Atkins also claims that because the process for the virtual agents was designed clearly from day one, the Trust is experiencing 100% accuracy rates. However, Atkins added, traditional automation systems, if they ran into a problem, would just stop the process there and then and give up. How Thoughtonomy works, is that you build exceptions into the process. He explains.

For example, if the robot downloads a referral, tries to upload it to our own internal system and finds there is a duplicate, rather than just throwing its hands up and giving up, it will say - “okay, I've got an exception”.

It will email a member of the clinical team to say, “just to let you know we've got a duplicate, what do you want me to do about it?”

So there's probably about 15 steps through the whole process where the robot is self checking and validating yourself.

Huge appetite

Atkins said that when he started thinking about automation across the Trust, he wanted to focus on time saved, rather than just cash. And because this is benefiting staff directly, there has been huge demand for more virtual workers to be deployed. He said:

When you start thinking about automation, the mind just boggles. We've really embraced automation using the philosophy of time matters. So we're measuring the benefit of our robots by the amount of staff hours released. So whilst things like cost saving and cash released are a secondary sideline, we’re focusing on releasing time.

So we've got staff from all areas of the business coming to us now saying can we have a virtual worker to help us? And what that's done is it really has opened up the supportive communication culture.

Atkins said that now the Trust has an ambitious plan to implement three new processes a month.
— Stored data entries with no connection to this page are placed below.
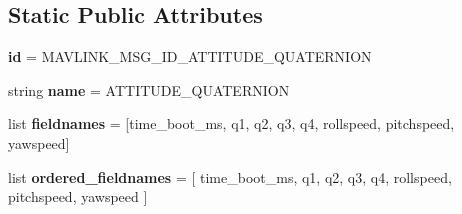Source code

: \subsection*{Static Public Attributes}
\begin{DoxyCompactItemize}
\item 
\mbox{\label{classpymavlink_1_1dialects_1_1v10_1_1MAVLink__attitude__quaternion__message_aa10fa586bd08cfbe819e3dff9bf9f0c3}} 
{\bfseries id} = M\+A\+V\+L\+I\+N\+K\+\_\+\+M\+S\+G\+\_\+\+I\+D\+\_\+\+A\+T\+T\+I\+T\+U\+D\+E\+\_\+\+Q\+U\+A\+T\+E\+R\+N\+I\+ON
\item 
\mbox{\label{classpymavlink_1_1dialects_1_1v10_1_1MAVLink__attitude__quaternion__message_a4f99ea10c3e1c8412b105ae95f5b5ec4}} 
string {\bfseries name} = \textquotesingle{}A\+T\+T\+I\+T\+U\+D\+E\+\_\+\+Q\+U\+A\+T\+E\+R\+N\+I\+ON\textquotesingle{}
\item 
\mbox{\label{classpymavlink_1_1dialects_1_1v10_1_1MAVLink__attitude__quaternion__message_a5a21ee63021ad8889d13e959d40bb174}} 
list {\bfseries fieldnames} = \mbox{[}\textquotesingle{}time\+\_\+boot\+\_\+ms\textquotesingle{}, \textquotesingle{}q1\textquotesingle{}, \textquotesingle{}q2\textquotesingle{}, \textquotesingle{}q3\textquotesingle{}, \textquotesingle{}q4\textquotesingle{}, \textquotesingle{}rollspeed\textquotesingle{}, \textquotesingle{}pitchspeed\textquotesingle{}, \textquotesingle{}yawspeed\textquotesingle{}\mbox{]}
\item 
\mbox{\label{classpymavlink_1_1dialects_1_1v10_1_1MAVLink__attitude__quaternion__message_a981cbe94c5f44a08ee4774b0ecae965d}} 
list {\bfseries ordered\+\_\+fieldnames} = \mbox{[} \textquotesingle{}time\+\_\+boot\+\_\+ms\textquotesingle{}, \textquotesingle{}q1\textquotesingle{}, \textquotesingle{}q2\textquotesingle{}, \textquotesingle{}q3\textquotesingle{}, \textquotesingle{}q4\textquotesingle{}, \textquotesingle{}rollspeed\textquotesingle{}, \textquotesingle{}pitchspeed\textquotesingle{}, \textquotesingle{}yawspeed\textquotesingle{} \mbox{]}
\item 
\mbox{\label{classpymavlink_1_1dialects_1_1v10_1_1MAVLink__attitude__quaternion__message_a7937ba27397ee11b9ce5a3a3408add64}} 

\end{DoxyCompactItemize}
For example, the Trust is creating a patient portal to allow patients to engage directly with the organisation, but is using virtual workers to help with some of that. So, for maternity self referral, an expectant parent can submit a secure online form, a virtual worker will pick it up, register the patient, book the appointment and straight away let the patient know when they have to appear at the hospital.

Share and share alike

Atkins was also keen to highlight that he is willing, and hoping, to share the work him and his team have done on the Thoughtonomy platform with other NHS organisations. He said:

We’ve built it on a platform that we’re willing to share with other NHS organisations. I’m talking to a number of organisations to see if they want to join us. There’s no reason why in the future, I couldn’t share my virtual worker staff with other organisations.

The beauty of that is that the NHS is spending less money, it means the cost of entry into automation and the health cloud is cheaper. They could be up and running very, very quickly.

And if the response from medical staff at ESNEFT is anything to go by, there could well be appetite for use of the technology elsewhere.

In terms of our medical secretaries, they were saying to me, “I've now got time to spend with patients on the phone”. A lot of time they were under so much pressure to get their referral work done, didn’t even have time to answer the phone.

So they're now talking to patients directly, you know, giving them help and advice.

Atkins added that because the virtual workers are taking the mundane and manual out of the staff’s day jobs, it’s also been the easiest change management programme he’s been involved in. He said:

Automation isn't about changing processes, it’s about taking bad processes and allowing the robots to do them. They're happy to do that 24 hours a day. Also the importance around automating certain processes is that it's very low touch in terms of change management.

So, the only change management I had to say to our medical secretaries is - “just stop doing the work”

That is the easiest change for anybody to accept. That's why it's been so successful.